===== SUPPLIED DATA
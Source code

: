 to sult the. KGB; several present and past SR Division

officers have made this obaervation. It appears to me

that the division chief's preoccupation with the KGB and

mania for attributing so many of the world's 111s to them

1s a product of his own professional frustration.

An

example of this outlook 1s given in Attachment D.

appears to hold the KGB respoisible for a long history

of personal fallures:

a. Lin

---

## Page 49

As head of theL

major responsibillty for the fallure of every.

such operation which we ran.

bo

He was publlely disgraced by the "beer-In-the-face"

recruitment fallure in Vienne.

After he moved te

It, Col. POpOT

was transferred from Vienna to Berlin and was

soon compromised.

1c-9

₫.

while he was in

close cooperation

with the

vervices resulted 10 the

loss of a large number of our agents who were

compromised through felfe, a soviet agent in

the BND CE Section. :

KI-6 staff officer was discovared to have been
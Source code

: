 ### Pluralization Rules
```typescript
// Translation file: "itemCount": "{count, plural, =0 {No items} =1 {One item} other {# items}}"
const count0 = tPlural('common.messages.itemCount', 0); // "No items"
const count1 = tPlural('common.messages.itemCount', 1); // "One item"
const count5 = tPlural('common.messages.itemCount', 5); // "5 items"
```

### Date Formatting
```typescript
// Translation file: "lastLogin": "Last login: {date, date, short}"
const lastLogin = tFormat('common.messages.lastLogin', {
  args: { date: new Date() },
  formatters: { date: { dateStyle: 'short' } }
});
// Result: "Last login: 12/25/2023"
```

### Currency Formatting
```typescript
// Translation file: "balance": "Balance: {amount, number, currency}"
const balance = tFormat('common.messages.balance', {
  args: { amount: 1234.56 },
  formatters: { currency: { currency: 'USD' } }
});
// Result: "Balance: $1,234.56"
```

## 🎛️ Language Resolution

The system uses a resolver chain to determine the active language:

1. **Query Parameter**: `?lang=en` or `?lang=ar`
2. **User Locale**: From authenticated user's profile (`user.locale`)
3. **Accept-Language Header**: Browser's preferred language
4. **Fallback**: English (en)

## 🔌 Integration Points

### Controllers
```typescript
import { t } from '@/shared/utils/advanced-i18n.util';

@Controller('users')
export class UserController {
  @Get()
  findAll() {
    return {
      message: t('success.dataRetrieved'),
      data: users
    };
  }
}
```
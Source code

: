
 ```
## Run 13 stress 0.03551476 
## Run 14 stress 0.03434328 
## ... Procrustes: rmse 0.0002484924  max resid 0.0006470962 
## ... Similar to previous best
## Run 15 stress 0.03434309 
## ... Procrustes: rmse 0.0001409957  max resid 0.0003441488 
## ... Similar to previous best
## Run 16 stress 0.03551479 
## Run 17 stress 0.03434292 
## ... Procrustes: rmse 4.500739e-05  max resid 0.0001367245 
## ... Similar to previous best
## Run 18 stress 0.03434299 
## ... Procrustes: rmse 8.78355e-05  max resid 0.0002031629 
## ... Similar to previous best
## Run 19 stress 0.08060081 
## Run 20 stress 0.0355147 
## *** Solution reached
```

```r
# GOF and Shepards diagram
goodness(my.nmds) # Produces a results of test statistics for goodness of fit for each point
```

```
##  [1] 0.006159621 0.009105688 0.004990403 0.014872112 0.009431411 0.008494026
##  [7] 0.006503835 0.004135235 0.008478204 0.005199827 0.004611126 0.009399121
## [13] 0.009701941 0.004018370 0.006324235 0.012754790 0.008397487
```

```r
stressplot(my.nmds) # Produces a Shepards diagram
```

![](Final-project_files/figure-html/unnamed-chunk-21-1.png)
==========
**ASSIGNMENT**
If a line in the records holds the string "Produces", copy it.

**EXERCISE RESPONSE**
goodness(my.nmds) # Produces a results of test statistics for goodness of fit for each point
stressplot(my.nmds) # Produces a Shepards diagram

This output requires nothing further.